For researchers investigating these emerging areas, combining VCP antibodies with domain-specific mutants and advanced imaging techniques like super-resolution microscopy will be particularly valuable in distinguishing between VCP's multiple cellular functions.

What are the current limitations of VCP antibodies and how might they be addressed in future research?

Current VCP antibody limitations and potential future solutions include:

• Conformational specificity:

  • Current limitation: Most available antibodies cannot distinguish between different conformational states of VCP (ATP-bound, ADP-bound, or transitional states)

  • Future direction: Development of conformation-specific antibodies could enable tracking of VCP's functional cycle and identify dysregulation in disease states

• Complex-specific recognition:

  • Current limitation: Antibodies generally recognize VCP regardless of its binding partners (Ufd1-Npl4, p47)
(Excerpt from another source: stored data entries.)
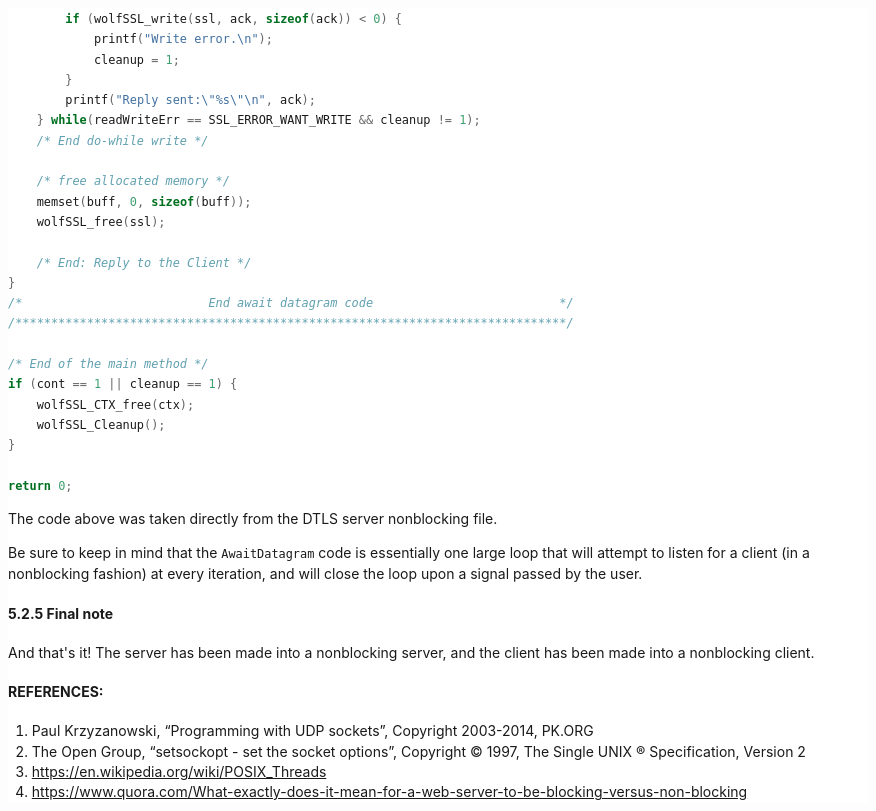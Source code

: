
 ```c
        if (wolfSSL_write(ssl, ack, sizeof(ack)) < 0) {
            printf("Write error.\n");
            cleanup = 1;
        }
        printf("Reply sent:\"%s\"\n", ack);
    } while(readWriteErr == SSL_ERROR_WANT_WRITE && cleanup != 1);
    /* End do-while write */

    /* free allocated memory */
    memset(buff, 0, sizeof(buff));
    wolfSSL_free(ssl);

    /* End: Reply to the Client */
}
/*                          End await datagram code                          */
/*****************************************************************************/

/* End of the main method */
if (cont == 1 || cleanup == 1) {
    wolfSSL_CTX_free(ctx);
    wolfSSL_Cleanup();
}

return 0;
```

The code above was taken directly from the DTLS server nonblocking file. 

Be sure to keep in mind that the `AwaitDatagram` code is essentially one large loop that will attempt to listen for a client (in a nonblocking fashion) at every iteration, and will close the loop upon a signal passed by the user.

#### 5.2.5 Final note
And that's it! The server has been made into a nonblocking server, and the client has been made into a nonblocking client.

#### REFERENCES:

1. Paul Krzyzanowski, “Programming with UDP sockets”, Copyright 2003-2014, PK.ORG
2. The Open Group, “setsockopt - set the socket options”, Copyright © 1997, The Single UNIX ® Specification, Version 2
3. https://en.wikipedia.org/wiki/POSIX_Threads
4. https://www.quora.com/What-exactly-does-it-mean-for-a-web-server-to-be-blocking-versus-non-blocking 
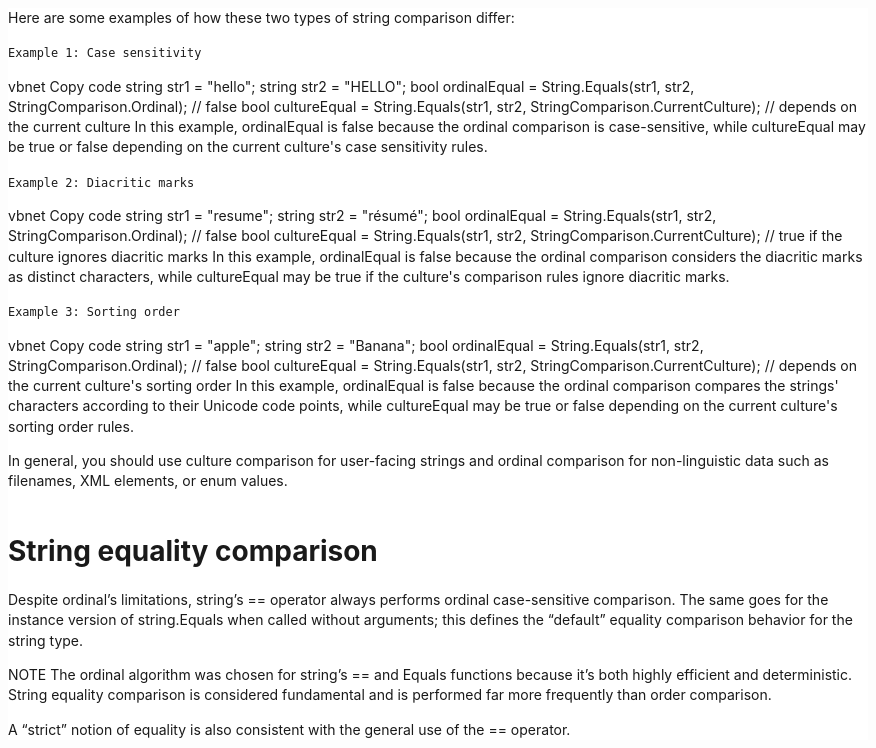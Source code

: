 Here are some examples of how these two types of string comparison differ:

`Example 1: Case sensitivity`

vbnet
Copy code
string str1 = "hello";
string str2 = "HELLO";
bool ordinalEqual = String.Equals(str1, str2, StringComparison.Ordinal); // false
bool cultureEqual = String.Equals(str1, str2, StringComparison.CurrentCulture); // depends on the current culture
In this example, ordinalEqual is false because the ordinal comparison is case-sensitive, while cultureEqual may be true or false depending on the current culture's case sensitivity rules.

`Example 2: Diacritic marks`

vbnet
Copy code
string str1 = "resume";
string str2 = "résumé";
bool ordinalEqual = String.Equals(str1, str2, StringComparison.Ordinal); // false
bool cultureEqual = String.Equals(str1, str2, StringComparison.CurrentCulture); // true if the culture ignores diacritic marks
In this example, ordinalEqual is false because the ordinal comparison considers the diacritic marks as distinct characters, while cultureEqual may be true if the culture's comparison rules ignore diacritic marks.

`Example 3: Sorting order`

vbnet
Copy code
string str1 = "apple";
string str2 = "Banana";
bool ordinalEqual = String.Equals(str1, str2, StringComparison.Ordinal); // false
bool cultureEqual = String.Equals(str1, str2, StringComparison.CurrentCulture); // depends on the current culture's sorting order
In this example, ordinalEqual is false because the ordinal comparison compares the strings' characters according to their Unicode code points, while cultureEqual may be true or false depending on the current culture's sorting order rules.

In general, you should use culture comparison for user-facing strings and ordinal comparison for non-linguistic data such as filenames, XML elements, or enum values.

# String equality comparison
Despite ordinal’s limitations, string’s == operator always performs ordinal case-sensitive comparison. The same goes for the instance version of string.Equals when called without arguments; this defines the “default” equality comparison behavior for the string type.

NOTE
The ordinal algorithm was chosen for string’s == and Equals functions because it’s both highly efficient and deterministic. String equality comparison is considered fundamental and is performed far more frequently than order comparison.

A “strict” notion of equality is also consistent with the general use of the == operator.
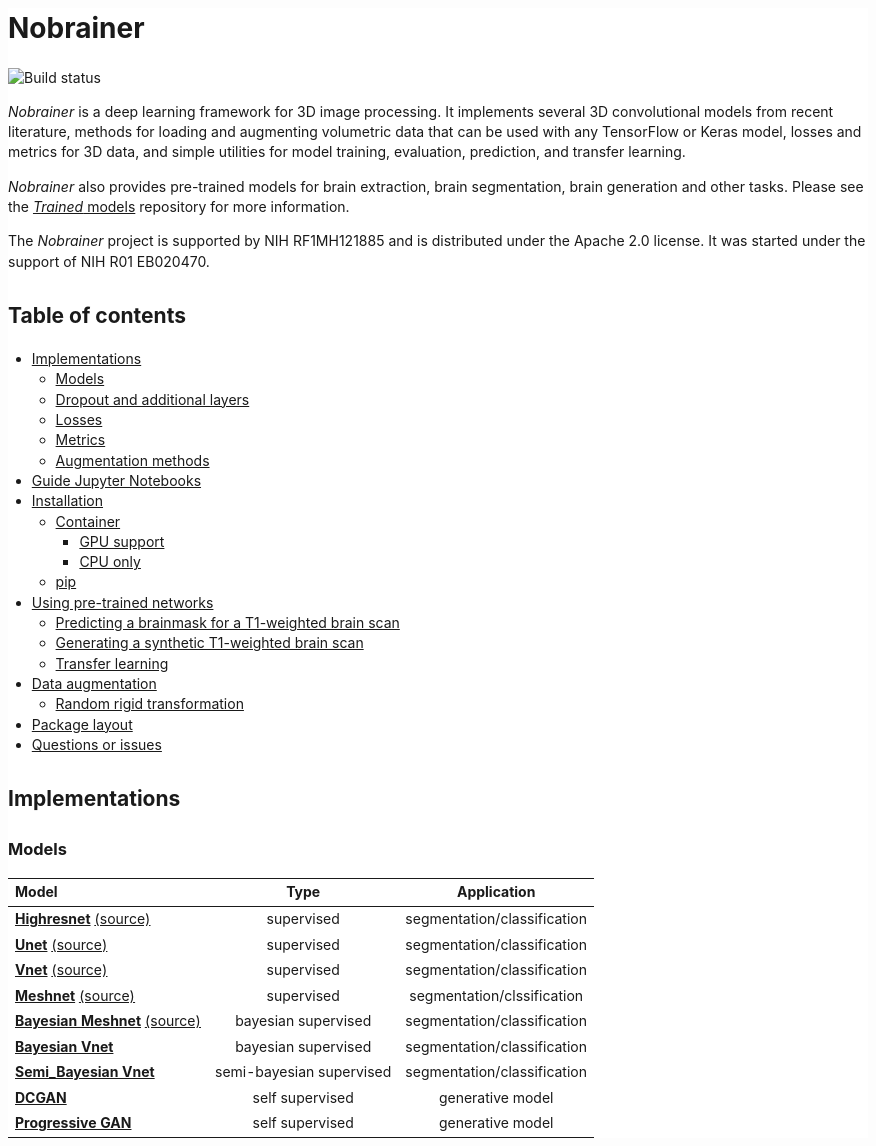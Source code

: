 # Nobrainer

![Build status](https://github.com/neuronets/nobrainer/actions/workflows/ci.yml/badge.svg)

_Nobrainer_ is a deep learning framework for 3D image processing. It implements
several 3D convolutional models from recent literature, methods for loading and
augmenting volumetric data that can be used with any TensorFlow or Keras model,
losses and metrics for 3D data, and simple utilities for model training, evaluation,
prediction, and transfer learning.

_Nobrainer_ also provides pre-trained models for brain extraction, brain segmentation,
brain generation and other tasks. Please see the [_Trained_ models](https://github.com/neuronets/trained-models)
repository for more information.

The _Nobrainer_ project is supported by NIH RF1MH121885 and is distributed under
the Apache 2.0 license. It was started under the support of NIH R01 EB020470.

## Table of contents

- [Implementations](#implementations)
  - [Models](#models)
  - [Dropout and additional layers](#dropout-and-regularization-layers)
  - [Losses](#losses)
  - [Metrics](#metrics)
  - [Augmentation methods](#augmentation-methods)
- [Guide Jupyter Notebooks](#guide-jupyter-notebooks-)
- [Installation](#installation)
  - [Container](#container)
    - [GPU support](#gpu-support)
    - [CPU only](#cpu-only)
  - [pip](#pip)
- [Using pre-trained networks](#using-pre-trained-networks)
  - [Predicting a brainmask for a T1-weighted brain scan](#predicting-a-brainmask-for-a-t1-weighted-brain-scan)
  - [Generating a synthetic T1-weighted brain scan](#generating-a-synthetic-t1-weighted-brain-scan)
  - [Transfer learning](#transfer-learning)
- [Data augmentation](#data-augmentation)
  - [Random rigid transformation](#random-rigid-transformation)
- [Package layout](#package-layout)
- [Questions or issues](#questions-or-issues)

## Implementations
### Models
| Model | Type | Application |
|:-----------|:-------------:|:-------------:|
|[**Highresnet**](https://github.com/neuronets/nobrainer/blob/master/nobrainer/models/highresnet.py) [(source)](https://arxiv.org/abs/1707.01992)| supervised  | segmentation/classification |
|[**Unet**](https://github.com/neuronets/nobrainer/blob/master/nobrainer/models/unet.py) [(source)](https://arxiv.org/abs/1606.06650)| supervised | segmentation/classification |
|[**Vnet**](https://github.com/neuronets/nobrainer/blob/master/nobrainer/models/vnet.py) [(source)](https://arxiv.org/pdf/1606.04797.pdf)| supervised  | segmentation/classification |
|[**Meshnet**](https://github.com/neuronets/nobrainer/blob/master/nobrainer/models/meshnet.py) [(source)](https://arxiv.org/abs/1612.00940)| supervised  | segmentation/clssification |
|[**Bayesian Meshnet**](https://github.com/neuronets/nobrainer/blob/master/nobrainer/models/bayesian-meshnet.py) [(source)](https://www.frontiersin.org/articles/10.3389/fninf.2019.00067/full)| bayesian supervised | segmentation/classification |
|[**Bayesian Vnet**](https://github.com/neuronets/nobrainer/blob/master/nobrainer/models/bayesian_vnet.py) | bayesian supervised | segmentation/classification |
|[**Semi_Bayesian Vnet**](https://github.com/neuronets/nobrainer/blob/master/nobrainer/models/bayesian_vnet.py) | semi-bayesian supervised | segmentation/classification |
|[**DCGAN**](https://github.com/neuronets/nobrainer/blob/master/nobrainer/models/dcgan.py) | self supervised | generative model |
|[**Progressive GAN**](https://github.com/neuronets/nobrainer/blob/master/nobrainer/models/progressivegan.py) | self supervised | generative model |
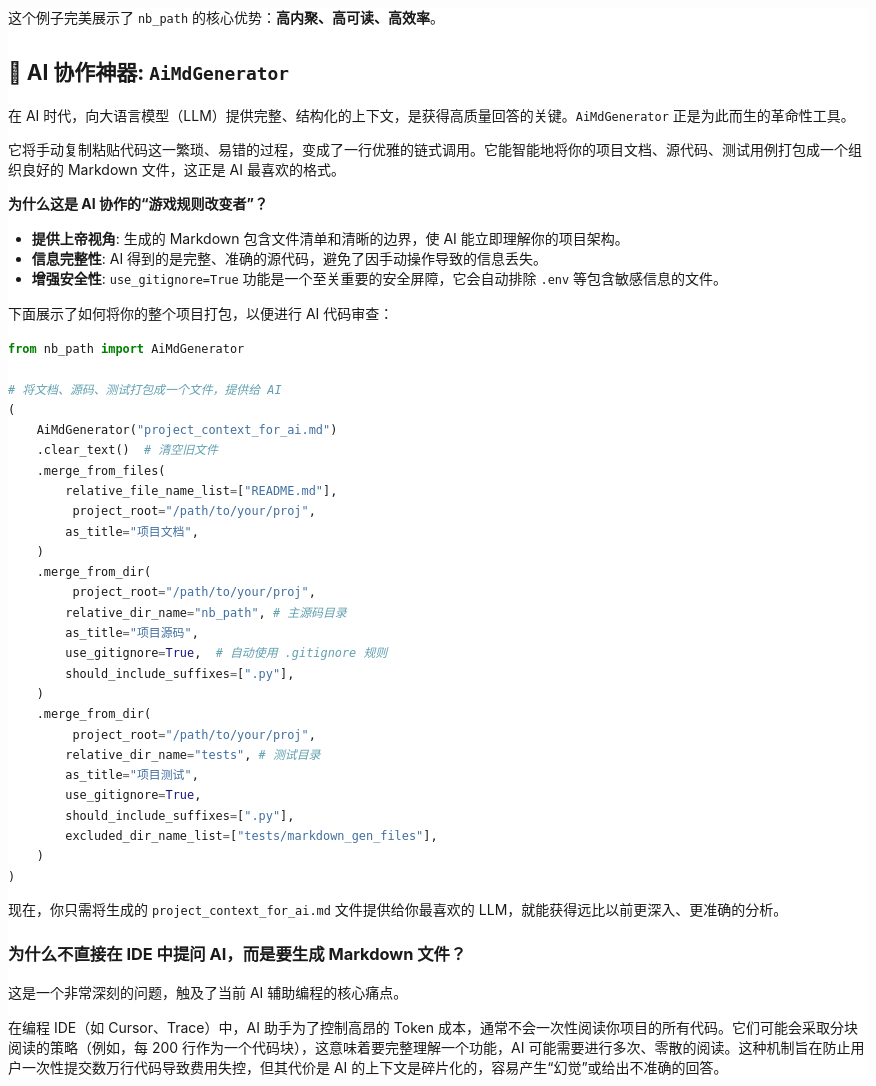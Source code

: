 这个例子完美展示了 `nb_path` 的核心优势：**高内聚、高可读、高效率**。

## 🤖 AI 协作神器: `AiMdGenerator`

在 AI 时代，向大语言模型（LLM）提供完整、结构化的上下文，是获得高质量回答的关键。`AiMdGenerator` 正是为此而生的革命性工具。

它将手动复制粘贴代码这一繁琐、易错的过程，变成了一行优雅的链式调用。它能智能地将你的项目文档、源代码、测试用例打包成一个组织良好的 Markdown 文件，这正是 AI 最喜欢的格式。

**为什么这是 AI 协作的“游戏规则改变者”？**

- **提供上帝视角**: 生成的 Markdown 包含文件清单和清晰的边界，使 AI 能立即理解你的项目架构。
- **信息完整性**: AI 得到的是完整、准确的源代码，避免了因手动操作导致的信息丢失。
- **增强安全性**: `use_gitignore=True` 功能是一个至关重要的安全屏障，它会自动排除 `.env` 等包含敏感信息的文件。

下面展示了如何将你的整个项目打包，以便进行 AI 代码审查：

```python
from nb_path import AiMdGenerator

# 将文档、源码、测试打包成一个文件，提供给 AI
(
    AiMdGenerator("project_context_for_ai.md")
    .clear_text()  # 清空旧文件
    .merge_from_files(
        relative_file_name_list=["README.md"],
         project_root="/path/to/your/proj",
        as_title="项目文档",
    )
    .merge_from_dir(
         project_root="/path/to/your/proj",
        relative_dir_name="nb_path", # 主源码目录
        as_title="项目源码",
        use_gitignore=True,  # 自动使用 .gitignore 规则
        should_include_suffixes=[".py"],
    )
    .merge_from_dir(
         project_root="/path/to/your/proj",
        relative_dir_name="tests", # 测试目录
        as_title="项目测试",
        use_gitignore=True,
        should_include_suffixes=[".py"],
        excluded_dir_name_list=["tests/markdown_gen_files"],
    )
)
```

现在，你只需将生成的 `project_context_for_ai.md` 文件提供给你最喜欢的 LLM，就能获得远比以前更深入、更准确的分析。

### 为什么不直接在 IDE 中提问 AI，而是要生成 Markdown 文件？

这是一个非常深刻的问题，触及了当前 AI 辅助编程的核心痛点。

在编程 IDE（如 Cursor、Trace）中，AI 助手为了控制高昂的 Token 成本，通常不会一次性阅读你项目的所有代码。它们可能会采取分块阅读的策略（例如，每 200 行作为一个代码块），这意味着要完整理解一个功能，AI 可能需要进行多次、零散的阅读。这种机制旨在防止用户一次性提交数万行代码导致费用失控，但其代价是 AI 的上下文是碎片化的，容易产生“幻觉”或给出不准确的回答。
  • Future direction: Designing antibodies that selectively recognize specific VCP complexes would help distinguish between different functional pools of VCP

• Post-translational modification detection:

  • Current limitation: Few antibodies specifically recognize modified forms of VCP (phosphorylated, ubiquitinated)

  • Future direction: Development of a panel of modification-specific antibodies would enable more detailed mapping of VCP regulation

• Live-cell applications:

  • Current limitation: Current antibodies are primarily useful in fixed samples or biochemical applications

  • Future direction: Development of intrabodies or nanobodies against VCP that function in living cells could revolutionize dynamic studies of VCP function

• Cross-reactivity challenges:

  • Current limitation: Some antibodies may cross-react with other AAA-family ATPases

  • Future direction: Improved epitope mapping and validation against knockout controls for multiple AAA ATPases could enhance specificity

• Sensitivity variability:

  • Current limitation: In-house ELISA methods for viral citrullinated peptide antibodies show high specificity but low sensitivity

  • Future direction: Optimization of detection methods, alternative epitopes, or signal amplification techniques could improve sensitivity while maintaining specificity

These improvements would significantly enhance the utility of VCP antibodies for understanding both normal cellular functions and disease-related mechanisms involving this multifunctional protein.